Lui Leung arrived in Hong Kong from Taishan County in Guangdong Province, and he wasted little time. He threw himself into transport and trading, eventually becoming one of the founders of the Kowloon Motor Bus Company (1933) Limited — the buses that still thread through the Kowloon streets today. In 1929 he purchased a piece of land from the Hong Kong Government at the junction of Lai Chi Kok Road and Tong Mi Road, and commissioned architect W. H. Bourne, a local specialist in shophouse design, to build him something that could serve two purposes at once. The result, completed around 1931, was 600 square metres across four floors, each storey wrapped in a wide covered balcony — elegant shade against the subtropical sun, practical shelter from the monsoon rains. Lui married three wives and raised many children. The building had to pay its way and house his family simultaneously, a balance the tong lau typology was made for.
The ground floor opened as a Chinese bone-setting medicine wine shop bearing the building's name. Word spread about the remedies sold there, and the shop earned a reputation that reached well beyond Hong Kong. The name itself did a great deal of the marketing — that boast of restoration, of life returned to the ailing, was embedded in the couplets that gave the place its identity. Then Lui Leung died in 1944, and the shop followed him not long after. The floors that had once housed his extended family gradually filled with tailors and renters. By the 1980s no one lived in the building at all. It stood empty on Lai Chi Kok Road, unmaintained and slowly fading, while the neighbourhood around it accelerated into the frantic, neon-lit density of modern Mong Kok.

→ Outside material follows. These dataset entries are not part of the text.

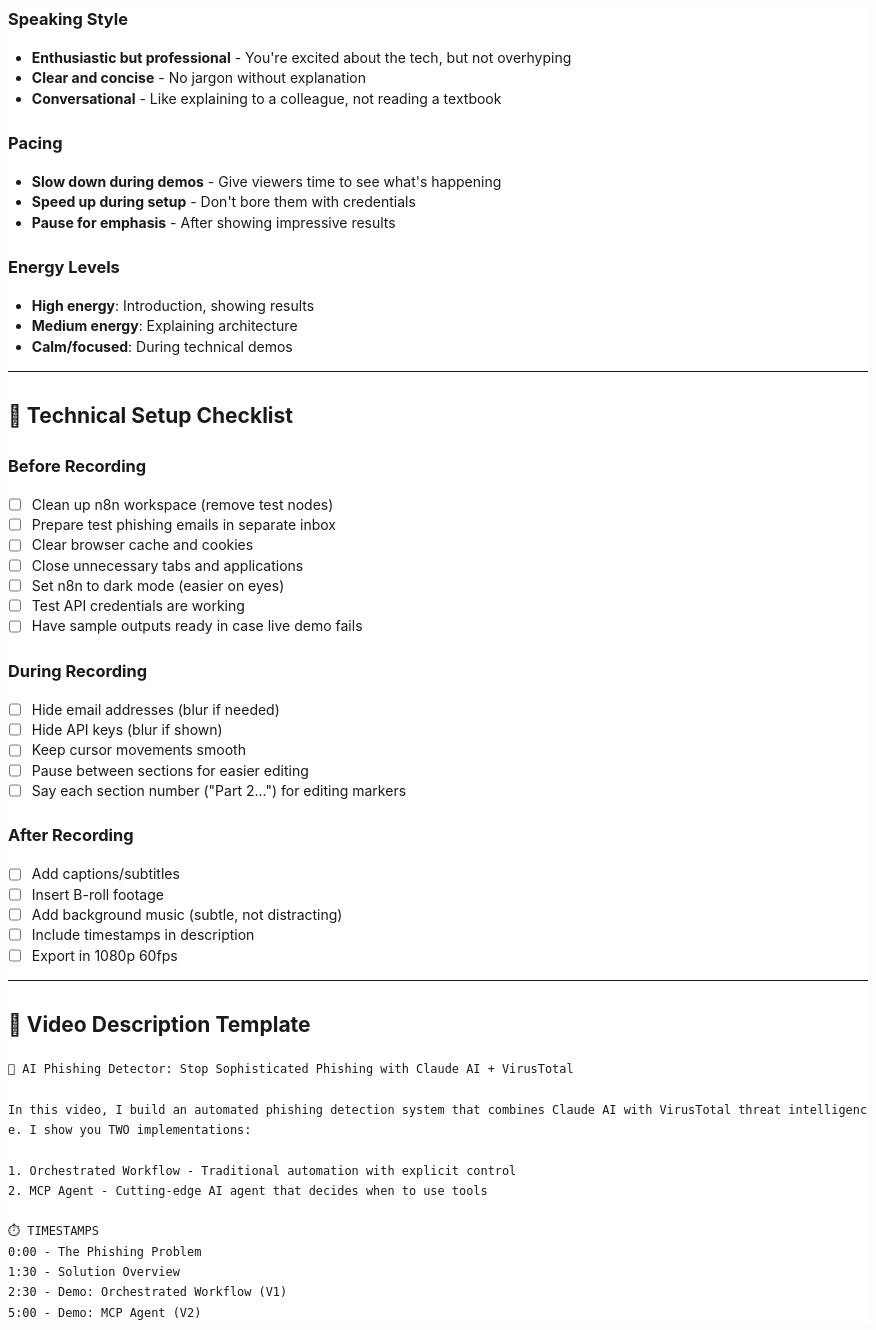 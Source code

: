 ### Speaking Style
- **Enthusiastic but professional** - You're excited about the tech, but not overhyping
- **Clear and concise** - No jargon without explanation
- **Conversational** - Like explaining to a colleague, not reading a textbook

### Pacing
- **Slow down during demos** - Give viewers time to see what's happening
- **Speed up during setup** - Don't bore them with credentials
- **Pause for emphasis** - After showing impressive results

### Energy Levels
- **High energy**: Introduction, showing results
- **Medium energy**: Explaining architecture
- **Calm/focused**: During technical demos

---

## 🔧 Technical Setup Checklist

### Before Recording

- [ ] Clean up n8n workspace (remove test nodes)
- [ ] Prepare test phishing emails in separate inbox
- [ ] Clear browser cache and cookies
- [ ] Close unnecessary tabs and applications
- [ ] Set n8n to dark mode (easier on eyes)
- [ ] Test API credentials are working
- [ ] Have sample outputs ready in case live demo fails

### During Recording

- [ ] Hide email addresses (blur if needed)
- [ ] Hide API keys (blur if shown)
- [ ] Keep cursor movements smooth
- [ ] Pause between sections for easier editing
- [ ] Say each section number ("Part 2...") for editing markers

### After Recording

- [ ] Add captions/subtitles
- [ ] Insert B-roll footage
- [ ] Add background music (subtle, not distracting)
- [ ] Include timestamps in description
- [ ] Export in 1080p 60fps

---

## 📝 Video Description Template

```
🚨 AI Phishing Detector: Stop Sophisticated Phishing with Claude AI + VirusTotal

In this video, I build an automated phishing detection system that combines Claude AI with VirusTotal threat intelligence. I show you TWO implementations:

1. Orchestrated Workflow - Traditional automation with explicit control
2. MCP Agent - Cutting-edge AI agent that decides when to use tools

⏱️ TIMESTAMPS
0:00 - The Phishing Problem
1:30 - Solution Overview
2:30 - Demo: Orchestrated Workflow (V1)
5:00 - Demo: MCP Agent (V2)
```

In 2000, the Lui family made an unusual decision. They proposed to the Antiquities and Monuments Office that they donate the building to the Government of Hong Kong — not sell it, donate it. Their reasoning was straightforward: they held memories in these walls, and they wanted the name "Lui Seng Chun" to survive in public life rather than disappear behind a developer's facade. That same year the building received Grade I historic status. The transfer was completed in October 2003. The structure had narrowly escaped the stricter building ordinances of 1935, having been constructed under the more permissive 1903 rules, which accounts for some of its generous proportions and characteristic detailing — the kind of pre-regulatory exuberance that makes the tong lau typology so photogenic.
Hong Kong's Revitalising Historic Buildings Through Partnership Scheme included Lui Seng Chun in its inaugural Batch I group of seven buildings in 2008. On 17 February 2009 the government announced that Hong Kong Baptist University's School of Chinese Medicine would take over the space. The capital cost was estimated at HK$24.8 million. Restoration finished in early 2012. The ground floor that once sold bone-setting wine now operates as a Chinese medicine and healthcare centre — the circle closed, the promise of the name honoured again. One further footnote: a replica of the building appeared in the 2016 Marvel film Doctor Strange, projecting Lui Seng Chun's distinctive Italianate shophouse silhouette onto cinema screens worldwide, long after its neighbourhood had moved on.
From the air, Mong Kok resolves into one of the densest urban grids on earth, block after block of towers pressed against each other across northern Kowloon. Lui Seng Chun sits at the junction of Lai Chi Kok Road and Tong Mi Road, its four-storey tong lau form modest among the surrounding high-rises. The nearest airport is Hong Kong International (VHHH), roughly 30 kilometres to the west across Lantau. Approach the area at 1,500 to 2,000 feet to pick out the low-rise profile of this building against the vertical mass of Mong Kok's commercial blocks. The broad balconies — that signature of the tong lau — are visible from directly overhead, their horizontal rhythm unlike anything else in the streetscape below.
Lui Seng Chun sits at 22.3249°N, 114.165°E in Mong Kok, Kowloon. View at 1,500–2,000 ft to distinguish its four-storey tong lau profile from the surrounding high-rises. Hong Kong International Airport (VHHH) is approximately 30 km to the west. The building sits at the junction of Lai Chi Kok Road and Tong Mi Road — look for the distinctive covered balconies on each floor level.